Dataset entries:
--- START ---

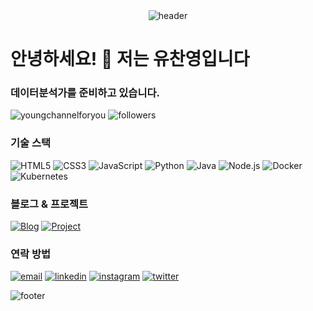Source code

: <div align="center">
  <img src="https://capsule-render.vercel.app/api?type=waving&color=0:EEFF00,100:a82da8&height=200&section=header&text=Welcome%20to%20My%20GitHub!&fontSize=50&fontAlignY=40&animation=twinkling&desc=I'm%20Chanyoung%20Yu&descAlignY=60" alt="header"/>
</div>

<h1 align="left">안녕하세요! 👋 저는 유찬영입니다</h1>
<h3 align="left">데이터분석가를 준비하고 있습니다.</h3>

<p align="left">
  <img src="https://komarev.com/ghpvc/?username=youngchannelforyou&label=Profile%20views&color=ff69b4&style=flat-square" alt="youngchannelforyou" />
  <img src="https://img.shields.io/github/followers/youngchannelforyou?label=Followers&style=social" alt="followers" />
</p>


<h3 align="left">기술 스택</h3>
<p align="left">
  <img src="https://img.shields.io/badge/HTML5-E34F26?style=for-the-badge&logo=html5&logoColor=white" alt="HTML5"/>
  <img src="https://img.shields.io/badge/CSS3-1572B6?style=for-the-badge&logo=css3&logoColor=white" alt="CSS3"/>
  <img src="https://img.shields.io/badge/JavaScript-F7DF1E?style=for-the-badge&logo=javascript&logoColor=black" alt="JavaScript"/>
  <img src="https://img.shields.io/badge/Python-3776AB?style=for-the-badge&logo=python&logoColor=white" alt="Python"/>
  <img src="https://img.shields.io/badge/Java-007396?style=for-the-badge&logo=java&logoColor=white" alt="Java"/>
  <img src="https://img.shields.io/badge/Node.js-339933?style=for-the-badge&logo=nodedotjs&logoColor=white" alt="Node.js"/>
  <img src="https://img.shields.io/badge/Docker-2496ED?style=for-the-badge&logo=docker&logoColor=white" alt="Docker"/>
  <img src="https://img.shields.io/badge/Kubernetes-326CE5?style=for-the-badge&logo=kubernetes&logoColor=white" alt="Kubernetes"/>
</p>

<h3 align="left">블로그 & 프로젝트</h3>
<p align="left">
  <a href="https://youngchannel.co.kr/"><img src="https://img.shields.io/badge/Blog-1a1a1a?style=for-the-badge&logo=wordpress&logoColor=white" alt="Blog"/></a>
    <a href="https://youngchannel.co.kr/projects/"><img src="https://img.shields.io/badge/Go Project-ff69b4?style=for-the-badge&logo=github&logoColor=white" alt="Project"/></a>
</p>

<h3 align="left">연락 방법</h3>
<p align="left">
  <a href="mailto:your.email@example.com"><img src="https://img.shields.io/badge/Email-D14836?style=for-the-badge&logo=gmail&logoColor=white" alt="email"/></a>
  <a href="https://linkedin.com/in/yourlinkedin"><img src="https://img.shields.io/badge/LinkedIn-0077B5?style=for-the-badge&logo=linkedin&logoColor=white" alt="linkedin"/></a>
  <a href="https://instagram.com/yourinstagram"><img src="https://img.shields.io/badge/Instagram-E4405F?style=for-the-badge&logo=instagram&logoColor=white" alt="instagram"/></a>
  <a href="https://twitter.com/yourtwitter"><img src="https://img.shields.io/badge/Twitter-1DA1F2?style=for-the-badge&logo=twitter&logoColor=white" alt="twitter"/></a>
</p>

<div align="left">
  <img src="https://capsule-render.vercel.app/api?type=waving&color=0:a82da8,100:EEFF00&height=150&section=footer&text=Thank%20you%20for%20visiting!&fontSize=25&animation=twinkling&fontAlignY=70" alt="footer"/>
</div>
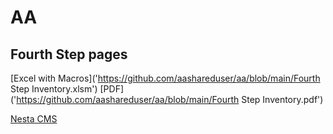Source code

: # AA

## Fourth Step pages

[Excel with Macros]('https://github.com/aashareduser/aa/blob/main/Fourth Step Inventory.xlsm')
[PDF]('https://github.com/aashareduser/aa/blob/main/Fourth Step Inventory.pdf')

[Nesta CMS](http://effectif.com/nesta)
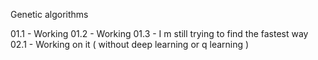 Genetic algorithms

01.1 - Working
01.2 - Working
01.3 - I m still trying to find the fastest way
02.1 - Working on it ( without deep learning or q learning )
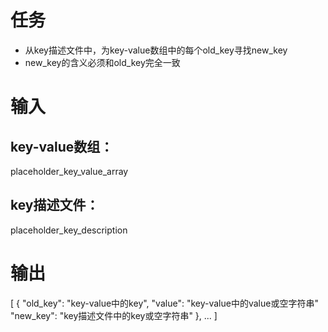 # 任务
- 从key描述文件中，为key-value数组中的每个old_key寻找new_key
- new_key的含义必须和old_key完全一致

# 输入
## key-value数组：
placeholder_key_value_array

## key描述文件：
placeholder_key_description

# 输出
[
  {
    "old_key": "key-value中的key",
    "value": "key-value中的value或空字符串"
    "new_key": "key描述文件中的key或空字符串"
  },
  ...
]

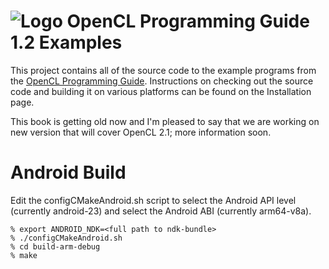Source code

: ![Logo](logo.jpeg) OpenCL Programming Guide 1.2 Examples
=======================================================================

This project contains all of the source code to the example programs
from the [OpenCL Programming
Guide](http://www.heterogeneouscompute.org/?page_id=5). Instructions
on checking out the source code and building it on various platforms
can be found on the Installation page.

This book is getting old now and I'm pleased to say that we are
working on new version that will cover OpenCL 2.1; more information
soon.

Android Build
=============

Edit the configCMakeAndroid.sh script to select the Android API level (currently android-23) and
select the Android ABI (currently arm64-v8a).

    % export ANDROID_NDK=<full path to ndk-bundle>
    % ./configCMakeAndroid.sh
    % cd build-arm-debug
    % make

--- END ---

Copy the data exactly. Any picture it contains is to be omitted.

OUTPUT:
Source code

: <div align="center">
  <img src="https://capsule-render.vercel.app/api?type=waving&color=0:EEFF00,100:a82da8&height=200&section=header&text=Welcome%20to%20My%20GitHub!&fontSize=50&fontAlignY=40&animation=twinkling&desc=I'm%20Chanyoung%20Yu&descAlignY=60" alt="header"/>
</div>

<h1 align="left">안녕하세요! 👋 저는 유찬영입니다</h1>
<h3 align="left">데이터분석가를 준비하고 있습니다.</h3>

<p align="left">
  <img src="https://komarev.com/ghpvc/?username=youngchannelforyou&label=Profile%20views&color=ff69b4&style=flat-square" alt="youngchannelforyou" />
  <img src="https://img.shields.io/github/followers/youngchannelforyou?label=Followers&style=social" alt="followers" />
</p>


<h3 align="left">기술 스택</h3>
<p align="left">
  <img src="https://img.shields.io/badge/HTML5-E34F26?style=for-the-badge&logo=html5&logoColor=white" alt="HTML5"/>
  <img src="https://img.shields.io/badge/CSS3-1572B6?style=for-the-badge&logo=css3&logoColor=white" alt="CSS3"/>
  <img src="https://img.shields.io/badge/JavaScript-F7DF1E?style=for-the-badge&logo=javascript&logoColor=black" alt="JavaScript"/>
  <img src="https://img.shields.io/badge/Python-3776AB?style=for-the-badge&logo=python&logoColor=white" alt="Python"/>
  <img src="https://img.shields.io/badge/Java-007396?style=for-the-badge&logo=java&logoColor=white" alt="Java"/>
  <img src="https://img.shields.io/badge/Node.js-339933?style=for-the-badge&logo=nodedotjs&logoColor=white" alt="Node.js"/>
  <img src="https://img.shields.io/badge/Docker-2496ED?style=for-the-badge&logo=docker&logoColor=white" alt="Docker"/>
  <img src="https://img.shields.io/badge/Kubernetes-326CE5?style=for-the-badge&logo=kubernetes&logoColor=white" alt="Kubernetes"/>
</p>

<h3 align="left">블로그 & 프로젝트</h3>
<p align="left">
  <a href="https://youngchannel.co.kr/"><img src="https://img.shields.io/badge/Blog-1a1a1a?style=for-the-badge&logo=wordpress&logoColor=white" alt="Blog"/></a>
    <a href="https://youngchannel.co.kr/projects/"><img src="https://img.shields.io/badge/Go Project-ff69b4?style=for-the-badge&logo=github&logoColor=white" alt="Project"/></a>
</p>

<h3 align="left">연락 방법</h3>
<p align="left">
  <a href="mailto:your.email@example.com"><img src="https://img.shields.io/badge/Email-D14836?style=for-the-badge&logo=gmail&logoColor=white" alt="email"/></a>
  <a href="https://linkedin.com/in/yourlinkedin"><img src="https://img.shields.io/badge/LinkedIn-0077B5?style=for-the-badge&logo=linkedin&logoColor=white" alt="linkedin"/></a>
  <a href="https://instagram.com/yourinstagram"><img src="https://img.shields.io/badge/Instagram-E4405F?style=for-the-badge&logo=instagram&logoColor=white" alt="instagram"/></a>
  <a href="https://twitter.com/yourtwitter"><img src="https://img.shields.io/badge/Twitter-1DA1F2?style=for-the-badge&logo=twitter&logoColor=white" alt="twitter"/></a>
</p>

<div align="left">
  <img src="https://capsule-render.vercel.app/api?type=waving&color=0:a82da8,100:EEFF00&height=150&section=footer&text=Thank%20you%20for%20visiting!&fontSize=25&animation=twinkling&fontAlignY=70" alt="footer"/>
</div>
Source code

: # AA

## Fourth Step pages

[Excel with Macros]('https://github.com/aashareduser/aa/blob/main/Fourth Step Inventory.xlsm')
[PDF]('https://github.com/aashareduser/aa/blob/main/Fourth Step Inventory.pdf')

[Nesta CMS](http://effectif.com/nesta)
 Genetic algorithms

01.1 - Working
01.2 - Working
01.3 - I m still trying to find the fastest way
02.1 - Working on it ( without deep learning or q learning )
 # 任务
- 从key描述文件中，为key-value数组中的每个old_key寻找new_key
- new_key的含义必须和old_key完全一致

# 输入
## key-value数组：
placeholder_key_value_array

## key描述文件：
placeholder_key_description

# 输出
[
  {
    "old_key": "key-value中的key",
    "value": "key-value中的value或空字符串"
    "new_key": "key描述文件中的key或空字符串"
  },
  ...
]

Source code

: ![Logo](logo.jpeg) OpenCL Programming Guide 1.2 Examples
=======================================================================

This project contains all of the source code to the example programs
from the [OpenCL Programming
Guide](http://www.heterogeneouscompute.org/?page_id=5). Instructions
on checking out the source code and building it on various platforms
can be found on the Installation page.

This book is getting old now and I'm pleased to say that we are
working on new version that will cover OpenCL 2.1; more information
soon.

Android Build
=============

Edit the configCMakeAndroid.sh script to select the Android API level (currently android-23) and
select the Android ABI (currently arm64-v8a).

    % export ANDROID_NDK=<full path to ndk-bundle>
    % ./configCMakeAndroid.sh
    % cd build-arm-debug
    % make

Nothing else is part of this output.